It’s an easy hike among the big cedars, and it feels good to be out with her backpack again. Lindsey threads between the massive trunks and steps along logs laid across bogs, enjoying the lush mosses, ferns, salal, and salmonberry of the rain forest. She’s been blessed by the weather gods, sunny days holding with a high-pressure front.
She raises her face to the burning crimson leaves of a vine maple backlit by the sun, tilting her head to play with the flickers of filtered light. Then she ducks around the bush to stand on the edge of the bluff, watching the ocean waves crash against dark rocks below. She finds the steep switchbacks, heads down, and strikes off along packed sand moistened by the retreating tide. Offshore, more jagged dark rock formations stand against the crashing sea, and ahead in the distance, the beach curves toward another steep headland she’ll have to round at low tide the next day.
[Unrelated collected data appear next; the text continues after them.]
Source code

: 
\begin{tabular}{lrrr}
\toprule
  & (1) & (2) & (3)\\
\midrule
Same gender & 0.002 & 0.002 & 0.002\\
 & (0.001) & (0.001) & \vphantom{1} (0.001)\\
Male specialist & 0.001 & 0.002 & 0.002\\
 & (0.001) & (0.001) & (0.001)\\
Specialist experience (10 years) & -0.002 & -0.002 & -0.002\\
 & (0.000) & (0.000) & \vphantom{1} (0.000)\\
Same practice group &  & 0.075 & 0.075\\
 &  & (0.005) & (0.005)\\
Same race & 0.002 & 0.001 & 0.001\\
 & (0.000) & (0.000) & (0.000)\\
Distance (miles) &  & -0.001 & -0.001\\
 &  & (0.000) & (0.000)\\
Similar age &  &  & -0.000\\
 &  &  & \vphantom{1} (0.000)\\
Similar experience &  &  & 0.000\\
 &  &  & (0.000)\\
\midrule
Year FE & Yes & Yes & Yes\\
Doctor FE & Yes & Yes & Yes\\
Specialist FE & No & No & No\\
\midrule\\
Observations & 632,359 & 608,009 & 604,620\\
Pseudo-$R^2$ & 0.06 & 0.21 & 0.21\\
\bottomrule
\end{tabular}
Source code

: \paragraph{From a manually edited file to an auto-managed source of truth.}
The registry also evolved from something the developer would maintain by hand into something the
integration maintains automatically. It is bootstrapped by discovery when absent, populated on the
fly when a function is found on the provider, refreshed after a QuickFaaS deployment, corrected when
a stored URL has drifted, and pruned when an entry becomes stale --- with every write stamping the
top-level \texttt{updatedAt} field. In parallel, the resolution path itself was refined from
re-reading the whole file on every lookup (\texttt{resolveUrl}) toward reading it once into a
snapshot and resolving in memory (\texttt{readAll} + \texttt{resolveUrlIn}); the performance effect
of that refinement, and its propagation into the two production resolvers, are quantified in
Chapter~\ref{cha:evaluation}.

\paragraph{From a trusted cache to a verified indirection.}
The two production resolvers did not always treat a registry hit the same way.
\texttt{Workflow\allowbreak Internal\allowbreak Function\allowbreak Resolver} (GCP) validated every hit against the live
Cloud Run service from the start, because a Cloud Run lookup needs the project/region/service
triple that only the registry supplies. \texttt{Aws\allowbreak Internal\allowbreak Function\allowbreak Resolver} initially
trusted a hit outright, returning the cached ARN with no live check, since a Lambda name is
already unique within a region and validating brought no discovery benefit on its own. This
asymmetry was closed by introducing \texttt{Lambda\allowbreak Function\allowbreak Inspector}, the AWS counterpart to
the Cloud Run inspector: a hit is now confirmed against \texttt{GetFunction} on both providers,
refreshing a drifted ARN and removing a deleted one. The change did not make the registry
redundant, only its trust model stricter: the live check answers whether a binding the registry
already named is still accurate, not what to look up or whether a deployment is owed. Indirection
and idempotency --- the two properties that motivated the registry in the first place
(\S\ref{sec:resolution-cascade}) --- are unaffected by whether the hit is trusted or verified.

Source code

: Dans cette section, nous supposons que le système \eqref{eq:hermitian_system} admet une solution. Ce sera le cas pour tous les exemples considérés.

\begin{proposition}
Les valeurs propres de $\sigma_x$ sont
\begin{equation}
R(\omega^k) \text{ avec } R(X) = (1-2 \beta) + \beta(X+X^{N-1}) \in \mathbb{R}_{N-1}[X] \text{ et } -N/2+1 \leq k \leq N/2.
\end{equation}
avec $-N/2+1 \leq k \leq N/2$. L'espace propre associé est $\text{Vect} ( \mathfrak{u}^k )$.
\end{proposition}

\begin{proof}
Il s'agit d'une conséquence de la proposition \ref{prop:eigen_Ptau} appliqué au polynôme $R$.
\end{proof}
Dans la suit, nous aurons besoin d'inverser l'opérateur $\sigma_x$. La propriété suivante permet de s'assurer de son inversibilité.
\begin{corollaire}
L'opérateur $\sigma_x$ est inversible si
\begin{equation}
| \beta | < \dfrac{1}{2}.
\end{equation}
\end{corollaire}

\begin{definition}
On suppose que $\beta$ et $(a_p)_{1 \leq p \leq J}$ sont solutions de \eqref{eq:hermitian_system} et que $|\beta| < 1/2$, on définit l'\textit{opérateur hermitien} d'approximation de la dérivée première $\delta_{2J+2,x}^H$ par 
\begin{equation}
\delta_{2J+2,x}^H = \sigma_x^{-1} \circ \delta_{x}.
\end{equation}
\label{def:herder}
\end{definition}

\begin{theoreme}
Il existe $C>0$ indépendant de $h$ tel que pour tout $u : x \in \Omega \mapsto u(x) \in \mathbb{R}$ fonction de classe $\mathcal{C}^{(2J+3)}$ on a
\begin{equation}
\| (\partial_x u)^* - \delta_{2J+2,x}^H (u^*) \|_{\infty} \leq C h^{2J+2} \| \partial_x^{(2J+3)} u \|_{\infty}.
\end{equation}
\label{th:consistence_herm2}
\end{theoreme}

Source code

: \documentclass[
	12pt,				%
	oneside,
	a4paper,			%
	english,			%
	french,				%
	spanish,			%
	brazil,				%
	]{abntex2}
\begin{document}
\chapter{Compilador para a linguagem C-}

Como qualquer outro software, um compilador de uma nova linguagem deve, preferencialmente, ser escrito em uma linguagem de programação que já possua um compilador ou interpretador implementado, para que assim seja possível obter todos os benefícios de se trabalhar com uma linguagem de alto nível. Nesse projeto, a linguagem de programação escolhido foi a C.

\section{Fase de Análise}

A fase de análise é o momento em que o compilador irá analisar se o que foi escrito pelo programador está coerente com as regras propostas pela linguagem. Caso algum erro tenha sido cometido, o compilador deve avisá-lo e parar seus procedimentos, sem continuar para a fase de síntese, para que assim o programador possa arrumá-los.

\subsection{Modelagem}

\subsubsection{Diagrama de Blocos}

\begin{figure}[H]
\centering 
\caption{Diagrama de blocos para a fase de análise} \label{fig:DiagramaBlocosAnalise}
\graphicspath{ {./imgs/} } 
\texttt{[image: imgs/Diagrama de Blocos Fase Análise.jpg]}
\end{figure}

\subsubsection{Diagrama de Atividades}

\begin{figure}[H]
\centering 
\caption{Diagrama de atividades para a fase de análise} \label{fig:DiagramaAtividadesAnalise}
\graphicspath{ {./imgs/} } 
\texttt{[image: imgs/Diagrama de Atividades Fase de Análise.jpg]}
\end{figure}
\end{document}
She sets up her tent beside a tannin-brown creek and stashes her food in a bear-proof container, just in time to save it from a bold party of racoon burglars who invade the camp and start poking around the tent. She shoos them off, then wanders out over the jumble of drift logs. An endless sweep of sandy beach runs from one rocky headland to another down the coast, seagulls threshing the air with their cries. She shucks her boots and wades out into the froth of rushing and retreating waves, savors the cold, tingling touch of the sea. Spreads her arms to the open horizon and all that boundless energy.
She smiles as she hears Nana’s words again, from that morning:
“You stick to your guns, Linny. My boy Damon, he’s not used to gals saying no. Not even maybe….” She chuckled, then sobered. “I know him, and this time he’s serious. I do believe he’s hoping to make something real with you. But you got to be ready. He knows that.”
Lindsey, surprised, thanked her.
Nana nodded. “You’re okay, then. You just stay in your story, don’t worry about no happy ever afters.”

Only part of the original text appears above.